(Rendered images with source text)
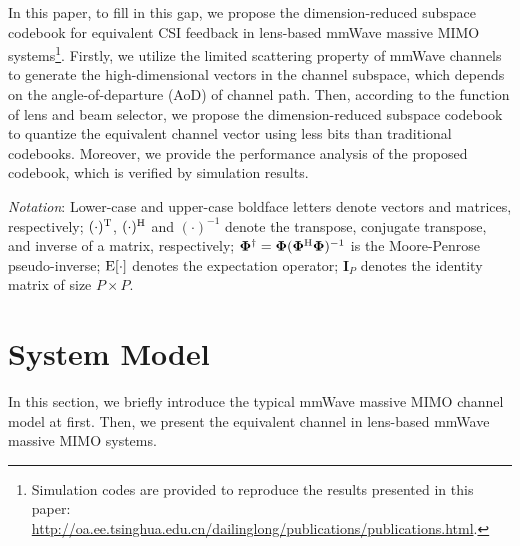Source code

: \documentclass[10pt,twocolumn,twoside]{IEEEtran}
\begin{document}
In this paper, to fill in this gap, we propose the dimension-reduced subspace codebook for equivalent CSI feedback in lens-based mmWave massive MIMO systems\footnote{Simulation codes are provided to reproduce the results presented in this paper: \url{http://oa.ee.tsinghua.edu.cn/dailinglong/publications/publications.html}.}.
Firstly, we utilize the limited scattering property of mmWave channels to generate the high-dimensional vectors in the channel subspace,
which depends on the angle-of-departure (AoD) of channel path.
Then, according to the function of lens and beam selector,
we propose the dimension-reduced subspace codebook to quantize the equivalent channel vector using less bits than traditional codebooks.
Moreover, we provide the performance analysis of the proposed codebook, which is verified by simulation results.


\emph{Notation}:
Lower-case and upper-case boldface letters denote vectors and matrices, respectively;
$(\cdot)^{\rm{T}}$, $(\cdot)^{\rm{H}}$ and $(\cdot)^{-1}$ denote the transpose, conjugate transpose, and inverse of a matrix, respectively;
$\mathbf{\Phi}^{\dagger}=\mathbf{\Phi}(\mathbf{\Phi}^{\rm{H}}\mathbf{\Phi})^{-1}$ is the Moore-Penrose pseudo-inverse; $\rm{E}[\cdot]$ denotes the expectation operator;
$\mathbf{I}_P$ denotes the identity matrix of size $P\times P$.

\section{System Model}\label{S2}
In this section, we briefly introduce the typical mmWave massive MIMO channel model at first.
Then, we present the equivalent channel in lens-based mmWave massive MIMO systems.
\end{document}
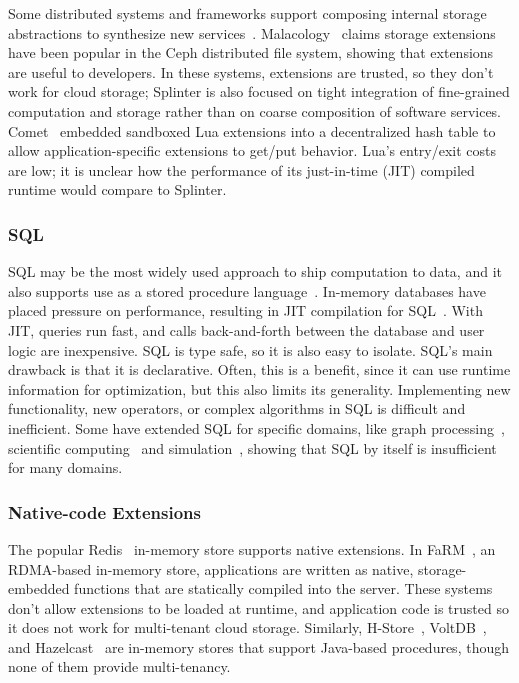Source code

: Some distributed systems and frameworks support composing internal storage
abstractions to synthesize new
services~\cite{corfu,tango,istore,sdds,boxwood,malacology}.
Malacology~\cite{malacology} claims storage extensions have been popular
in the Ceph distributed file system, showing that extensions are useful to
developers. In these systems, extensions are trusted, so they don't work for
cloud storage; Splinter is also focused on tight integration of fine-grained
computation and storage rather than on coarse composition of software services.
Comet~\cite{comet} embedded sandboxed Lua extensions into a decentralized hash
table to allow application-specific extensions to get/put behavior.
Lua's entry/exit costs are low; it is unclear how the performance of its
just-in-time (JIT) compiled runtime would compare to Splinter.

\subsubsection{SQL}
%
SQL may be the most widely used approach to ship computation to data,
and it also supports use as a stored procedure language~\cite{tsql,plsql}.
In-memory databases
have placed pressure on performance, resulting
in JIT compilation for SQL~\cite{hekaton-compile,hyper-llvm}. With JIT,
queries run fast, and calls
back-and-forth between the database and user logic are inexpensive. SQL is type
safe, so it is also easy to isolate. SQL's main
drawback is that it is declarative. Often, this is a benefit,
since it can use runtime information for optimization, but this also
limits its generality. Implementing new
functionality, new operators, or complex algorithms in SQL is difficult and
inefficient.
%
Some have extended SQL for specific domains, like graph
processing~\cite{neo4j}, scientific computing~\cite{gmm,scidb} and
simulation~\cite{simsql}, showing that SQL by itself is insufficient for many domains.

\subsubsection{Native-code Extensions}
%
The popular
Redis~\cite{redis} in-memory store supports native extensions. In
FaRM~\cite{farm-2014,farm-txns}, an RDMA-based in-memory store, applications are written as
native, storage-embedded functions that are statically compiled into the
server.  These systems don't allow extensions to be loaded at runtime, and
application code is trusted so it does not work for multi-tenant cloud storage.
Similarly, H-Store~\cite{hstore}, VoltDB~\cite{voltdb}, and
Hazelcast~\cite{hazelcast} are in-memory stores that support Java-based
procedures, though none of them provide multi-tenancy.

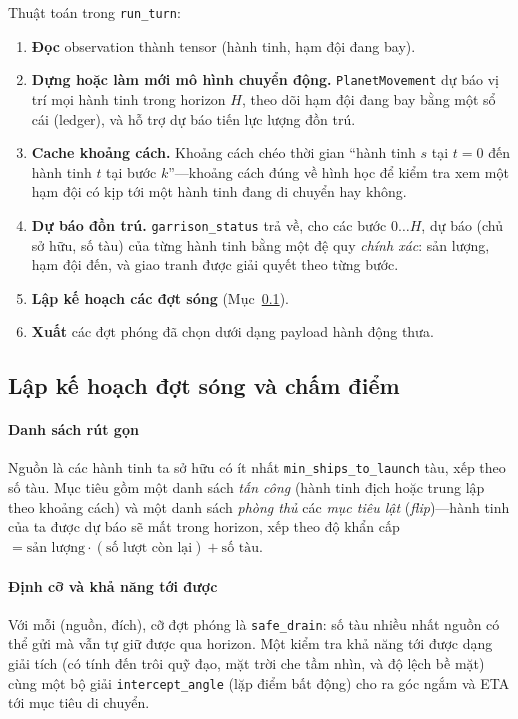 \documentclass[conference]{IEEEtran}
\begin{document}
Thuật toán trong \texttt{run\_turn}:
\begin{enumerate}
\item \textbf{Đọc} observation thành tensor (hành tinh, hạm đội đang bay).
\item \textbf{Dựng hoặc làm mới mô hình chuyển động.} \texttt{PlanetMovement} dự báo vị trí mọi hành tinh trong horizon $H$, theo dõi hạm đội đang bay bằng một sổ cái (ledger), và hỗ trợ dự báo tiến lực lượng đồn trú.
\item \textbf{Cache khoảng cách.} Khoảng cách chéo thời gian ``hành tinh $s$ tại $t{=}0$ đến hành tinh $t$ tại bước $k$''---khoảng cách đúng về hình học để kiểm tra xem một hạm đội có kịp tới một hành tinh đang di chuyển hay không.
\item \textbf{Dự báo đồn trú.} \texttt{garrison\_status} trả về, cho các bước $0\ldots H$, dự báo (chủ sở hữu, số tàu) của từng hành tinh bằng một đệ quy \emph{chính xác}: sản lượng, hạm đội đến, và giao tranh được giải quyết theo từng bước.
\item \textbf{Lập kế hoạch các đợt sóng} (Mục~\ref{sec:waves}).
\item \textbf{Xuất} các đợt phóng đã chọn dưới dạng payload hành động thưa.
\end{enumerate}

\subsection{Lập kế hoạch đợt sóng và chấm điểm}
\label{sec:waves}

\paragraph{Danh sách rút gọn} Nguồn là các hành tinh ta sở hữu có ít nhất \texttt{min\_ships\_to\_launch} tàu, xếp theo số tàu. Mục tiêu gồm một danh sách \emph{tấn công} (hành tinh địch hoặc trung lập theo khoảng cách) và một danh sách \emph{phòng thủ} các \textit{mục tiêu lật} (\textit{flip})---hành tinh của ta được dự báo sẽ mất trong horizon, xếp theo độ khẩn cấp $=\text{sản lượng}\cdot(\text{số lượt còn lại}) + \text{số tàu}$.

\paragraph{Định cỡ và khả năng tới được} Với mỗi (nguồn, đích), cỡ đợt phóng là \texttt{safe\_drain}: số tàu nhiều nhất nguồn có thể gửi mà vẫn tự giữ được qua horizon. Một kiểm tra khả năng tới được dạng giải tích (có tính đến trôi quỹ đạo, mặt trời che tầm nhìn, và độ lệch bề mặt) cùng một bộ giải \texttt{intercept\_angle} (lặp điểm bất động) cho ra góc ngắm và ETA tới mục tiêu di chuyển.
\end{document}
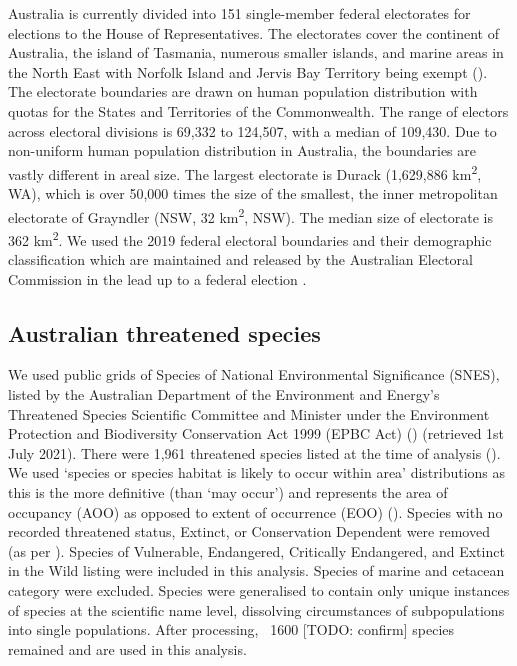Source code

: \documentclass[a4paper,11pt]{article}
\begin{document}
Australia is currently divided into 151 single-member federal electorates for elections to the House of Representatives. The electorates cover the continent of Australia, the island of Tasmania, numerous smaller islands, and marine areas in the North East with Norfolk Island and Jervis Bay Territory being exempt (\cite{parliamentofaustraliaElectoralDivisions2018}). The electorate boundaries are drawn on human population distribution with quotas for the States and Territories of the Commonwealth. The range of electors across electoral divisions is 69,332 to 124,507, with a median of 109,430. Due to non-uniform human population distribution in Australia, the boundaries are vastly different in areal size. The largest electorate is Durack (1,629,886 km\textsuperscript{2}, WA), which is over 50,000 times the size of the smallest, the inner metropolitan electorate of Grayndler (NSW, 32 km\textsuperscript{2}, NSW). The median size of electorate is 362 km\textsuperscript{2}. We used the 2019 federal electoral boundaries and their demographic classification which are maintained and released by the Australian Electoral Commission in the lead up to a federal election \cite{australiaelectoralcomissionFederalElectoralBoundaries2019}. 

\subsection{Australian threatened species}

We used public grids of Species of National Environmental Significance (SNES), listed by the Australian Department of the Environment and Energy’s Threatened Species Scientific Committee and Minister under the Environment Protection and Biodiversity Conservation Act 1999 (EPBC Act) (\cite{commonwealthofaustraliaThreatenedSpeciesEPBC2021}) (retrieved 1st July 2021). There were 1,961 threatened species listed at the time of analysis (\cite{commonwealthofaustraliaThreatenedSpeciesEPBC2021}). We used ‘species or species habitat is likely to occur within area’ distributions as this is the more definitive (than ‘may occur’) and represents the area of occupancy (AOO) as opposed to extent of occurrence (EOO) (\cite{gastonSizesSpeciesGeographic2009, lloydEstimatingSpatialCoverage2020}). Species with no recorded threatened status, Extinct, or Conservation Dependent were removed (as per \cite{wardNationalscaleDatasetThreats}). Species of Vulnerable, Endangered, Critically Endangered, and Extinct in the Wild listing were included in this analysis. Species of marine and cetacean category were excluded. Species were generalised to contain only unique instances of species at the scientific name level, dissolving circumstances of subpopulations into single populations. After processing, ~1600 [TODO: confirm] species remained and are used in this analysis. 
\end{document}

* EXERCISE DESCRIPTION: A single number is the whole answer: the tally of lines in the entries that hold "specific".

* ANSWER TO THE EXERCISE: 2